Искусственная среда прогрессивно абсорбировала и социальные отношения. В литературе высказывались догадки о том, что, например, одежда и жилище исходно выполняли эстетические (социально-коммуникативные) функции [Мэмфорд 1986; Флиер 1992], но это только одна сторона дела. Одежда первоначально служила для коллективной и половой идентификации (привлечение сексуальных партнёров включает эстетический момент), устрашения врагов и защиты от ударов. Кроме того, покрытие отдельных органов помогало избегать агрессии. У высших млекопитающих демонстрация эрегированного полового члена другому самцу служит вызовом на драку. Переход гоминид к прямохождению делал весьма вероятными провокации конфликтов (например, при непроизвольной эрекции), которые становились особенно опасными при наличии искусственного оружия и при сокращении числа самок в популяциях. Поэтому сокрытие гениталий предохраняло молодых и низкоранговых самцов от агрессии со стороны доминантных сородичей [Nazaretyan 2005b].
Искусственное жилище также могло первоначально использоваться как защита от хищников и враждебных племён, а также как средство эстетического самовыражения, демонстрации и привлечения половых партнёров. Позже, при изменившихся условиях – миграциях к холодным широтам или изменении климата, – оно становилось укрытием от дождя, ветра и мороза.
В следующих параграфах и главах будут приведены подробные доказательства того, что методологическая установка на объяснение качественных скачков сугубо внешними факторами несостоятельна вообще и опровержима в каждом конкретном случае. Среди многих исторических событий, при объяснении которых превалируют ссылки на спонтанные катаклизмы (похолодание, потепление, взрывы вулканов и т.д.) – исчезновение неандертальцев на стыке среднего и верхнего палеолита. Между тем палеоантропы прежде пережили не одно резкое изменение климата, и нет оснований думать, будто они были в каком-либо отношении хуже кроманьонцев приспособлены к природным колебаниям.

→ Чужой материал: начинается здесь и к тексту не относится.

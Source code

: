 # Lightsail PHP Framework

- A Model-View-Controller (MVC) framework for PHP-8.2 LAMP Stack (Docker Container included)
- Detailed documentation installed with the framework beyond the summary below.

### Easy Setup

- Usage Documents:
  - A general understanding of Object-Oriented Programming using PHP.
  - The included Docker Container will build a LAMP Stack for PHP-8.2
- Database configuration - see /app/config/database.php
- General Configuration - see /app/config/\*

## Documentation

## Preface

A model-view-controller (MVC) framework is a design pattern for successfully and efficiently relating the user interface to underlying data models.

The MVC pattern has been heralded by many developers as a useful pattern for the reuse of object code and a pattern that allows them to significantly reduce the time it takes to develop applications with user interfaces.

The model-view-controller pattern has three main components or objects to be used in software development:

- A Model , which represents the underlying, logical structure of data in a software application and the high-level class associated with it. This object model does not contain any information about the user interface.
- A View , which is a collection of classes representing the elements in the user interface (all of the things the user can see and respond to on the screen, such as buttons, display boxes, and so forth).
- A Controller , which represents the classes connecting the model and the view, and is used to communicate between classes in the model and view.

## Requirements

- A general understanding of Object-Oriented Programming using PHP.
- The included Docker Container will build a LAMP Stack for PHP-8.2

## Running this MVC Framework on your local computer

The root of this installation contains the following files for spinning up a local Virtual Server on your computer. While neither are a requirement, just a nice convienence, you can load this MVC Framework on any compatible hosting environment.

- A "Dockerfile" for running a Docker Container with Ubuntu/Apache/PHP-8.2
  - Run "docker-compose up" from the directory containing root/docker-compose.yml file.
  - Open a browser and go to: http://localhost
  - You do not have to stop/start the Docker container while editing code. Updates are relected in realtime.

Более изящна гипотеза, построенная на том факте, что значительная вариативность материальной культуры неандертальцев несоразмерна следам «духовной индустрии». Свобода выбора физических действий при недостатке духовных регуляторов порождала невротический синдром, который проявлялся асоциальным поведением со «всплесками неуправляемой агрессивной энергии» [Лобок 1997, с.433]. Н.Ф. Реймерс [1990] связывал кризис позднего Мустье с экологией: неандертальцы чрезмерно увлеклись подсечно-огневыми приёмами воздействия на естественные ландшафты, но это привело к губительному для них сокращению биоразнообразия. Л.Б. Вишняцкий [2008] указывает на «демографический взрыв», который мог обострить конфликты между племенами неандертальцев и ослабить их сопротивляемость набиравшей силу кроманьонской угрозе.
Нетрудно заметить, что приведённые гипотезы согласуются с моделью техно-гуманитарного баланса. Этот селективный механизм, начав формироваться у истоков антропогенеза, развивался в нижнем и среднем палеолите за счёт периодического обострения конкуренции между группами гоминидов. Современные данные позволяют предположить, что он проявился и в итогах смертельной межвидовой конкуренции на пороге верхнего палеолита.